**Exercise details**
In the entries that follow, the lines from the one with "經絡이 흐르다 肌表로 솟아 나온 곳이 穴이라는 設도 일리가 있다고 보여진다." through the one with "사진 11. 足三里에" are the ones to write out, exactly and with both ends included. Nothing else should appear.

Saved data entries
━━━━━━━━

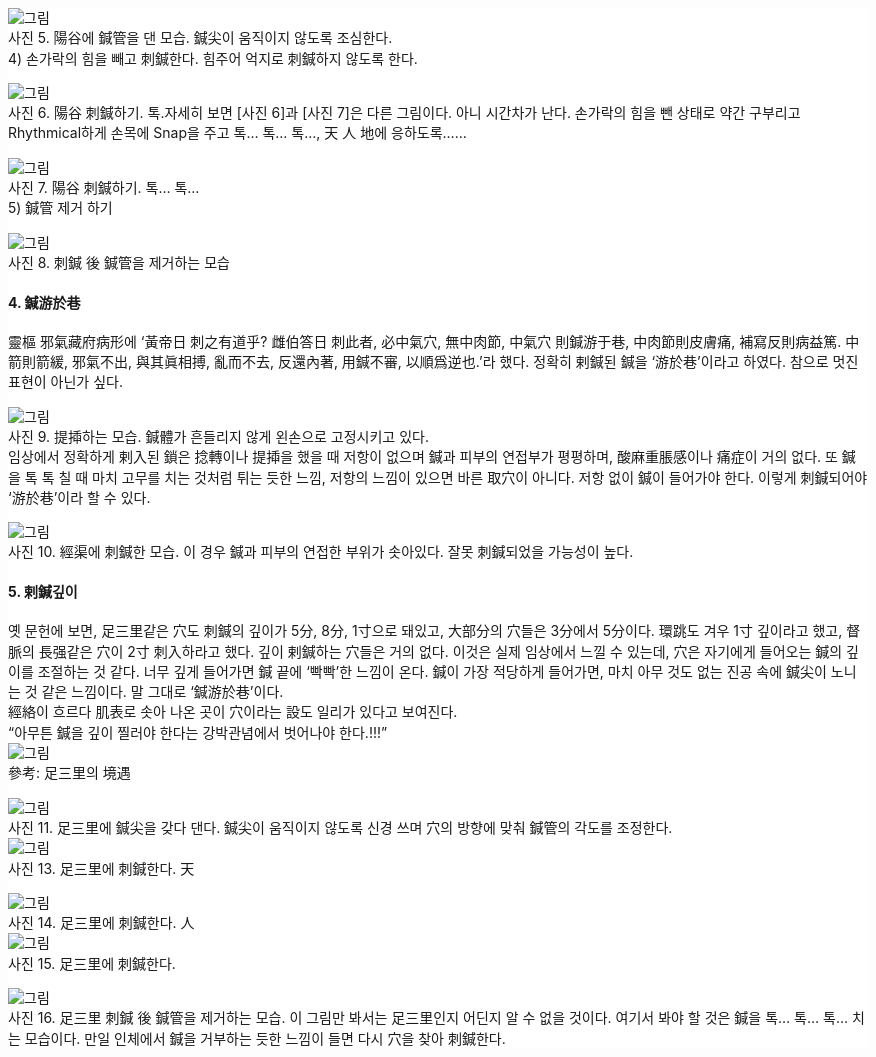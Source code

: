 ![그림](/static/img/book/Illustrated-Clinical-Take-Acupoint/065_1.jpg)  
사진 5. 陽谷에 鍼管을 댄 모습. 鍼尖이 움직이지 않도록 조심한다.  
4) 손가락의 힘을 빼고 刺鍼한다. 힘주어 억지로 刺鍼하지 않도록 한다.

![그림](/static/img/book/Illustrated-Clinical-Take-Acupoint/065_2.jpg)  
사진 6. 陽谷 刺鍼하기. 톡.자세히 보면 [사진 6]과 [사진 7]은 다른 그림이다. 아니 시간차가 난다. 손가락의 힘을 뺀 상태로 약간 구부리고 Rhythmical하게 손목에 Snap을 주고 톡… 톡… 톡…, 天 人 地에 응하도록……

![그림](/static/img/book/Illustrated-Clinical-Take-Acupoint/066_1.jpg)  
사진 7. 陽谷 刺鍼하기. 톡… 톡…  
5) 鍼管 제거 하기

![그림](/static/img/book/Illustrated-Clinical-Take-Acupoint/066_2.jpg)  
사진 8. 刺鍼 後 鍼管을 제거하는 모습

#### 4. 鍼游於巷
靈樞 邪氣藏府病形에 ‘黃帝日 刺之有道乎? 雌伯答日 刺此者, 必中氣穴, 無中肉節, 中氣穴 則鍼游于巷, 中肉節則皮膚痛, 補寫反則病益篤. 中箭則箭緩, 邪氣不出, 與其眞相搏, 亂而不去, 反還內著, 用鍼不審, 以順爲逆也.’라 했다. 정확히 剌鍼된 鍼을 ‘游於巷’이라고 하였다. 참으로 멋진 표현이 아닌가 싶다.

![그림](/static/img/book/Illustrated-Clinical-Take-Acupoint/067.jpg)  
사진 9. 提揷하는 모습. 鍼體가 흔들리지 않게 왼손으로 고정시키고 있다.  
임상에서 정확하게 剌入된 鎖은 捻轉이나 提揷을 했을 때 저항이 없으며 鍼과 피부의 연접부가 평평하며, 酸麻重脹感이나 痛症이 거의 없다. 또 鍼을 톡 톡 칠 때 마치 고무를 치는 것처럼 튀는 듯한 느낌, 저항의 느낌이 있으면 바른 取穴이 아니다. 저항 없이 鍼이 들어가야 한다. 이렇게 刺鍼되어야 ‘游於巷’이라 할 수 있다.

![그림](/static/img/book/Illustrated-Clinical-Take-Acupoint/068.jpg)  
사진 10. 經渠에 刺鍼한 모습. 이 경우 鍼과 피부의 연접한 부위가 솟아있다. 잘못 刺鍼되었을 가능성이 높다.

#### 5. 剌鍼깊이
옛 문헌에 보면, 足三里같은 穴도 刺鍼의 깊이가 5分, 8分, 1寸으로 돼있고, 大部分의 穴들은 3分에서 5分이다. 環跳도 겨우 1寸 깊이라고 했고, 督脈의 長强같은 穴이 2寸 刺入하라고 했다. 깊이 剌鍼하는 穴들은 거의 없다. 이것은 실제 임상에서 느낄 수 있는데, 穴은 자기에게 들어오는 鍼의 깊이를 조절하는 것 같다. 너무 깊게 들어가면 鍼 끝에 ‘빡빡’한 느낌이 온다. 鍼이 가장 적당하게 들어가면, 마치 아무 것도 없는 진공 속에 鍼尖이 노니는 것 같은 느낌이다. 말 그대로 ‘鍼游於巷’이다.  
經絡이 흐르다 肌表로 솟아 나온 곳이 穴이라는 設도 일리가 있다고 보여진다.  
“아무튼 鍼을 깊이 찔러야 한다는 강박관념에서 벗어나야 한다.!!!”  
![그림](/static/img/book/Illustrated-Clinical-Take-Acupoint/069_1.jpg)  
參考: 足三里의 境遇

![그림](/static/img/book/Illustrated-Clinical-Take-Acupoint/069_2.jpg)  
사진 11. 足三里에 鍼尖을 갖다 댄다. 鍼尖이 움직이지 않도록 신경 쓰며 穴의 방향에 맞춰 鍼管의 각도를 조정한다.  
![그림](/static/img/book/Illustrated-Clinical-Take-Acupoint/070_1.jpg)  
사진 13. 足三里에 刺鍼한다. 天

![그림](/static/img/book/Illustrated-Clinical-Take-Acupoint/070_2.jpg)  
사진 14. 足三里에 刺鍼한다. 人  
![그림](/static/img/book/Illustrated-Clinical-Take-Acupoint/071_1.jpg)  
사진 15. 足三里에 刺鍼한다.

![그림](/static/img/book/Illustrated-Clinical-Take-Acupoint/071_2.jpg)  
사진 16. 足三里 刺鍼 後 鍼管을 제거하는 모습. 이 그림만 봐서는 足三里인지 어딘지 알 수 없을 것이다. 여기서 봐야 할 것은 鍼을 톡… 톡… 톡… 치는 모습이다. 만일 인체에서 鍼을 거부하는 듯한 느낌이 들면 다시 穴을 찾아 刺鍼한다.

━━━━━━━━

**Exercise response**
經絡이 흐르다 肌表로 솟아 나온 곳이 穴이라는 設도 일리가 있다고 보여진다.  
“아무튼 鍼을 깊이 찔러야 한다는 강박관념에서 벗어나야 한다.!!!”  
![그림](/static/img/book/Illustrated-Clinical-Take-Acupoint/069_1.jpg)  
參考: 足三里의 境遇

![그림](/static/img/book/Illustrated-Clinical-Take-Acupoint/069_2.jpg)  
사진 11. 足三里에 鍼尖을 갖다 댄다. 鍼尖이 움직이지 않도록 신경 쓰며 穴의 방향에 맞춰 鍼管의 각도를 조정한다.  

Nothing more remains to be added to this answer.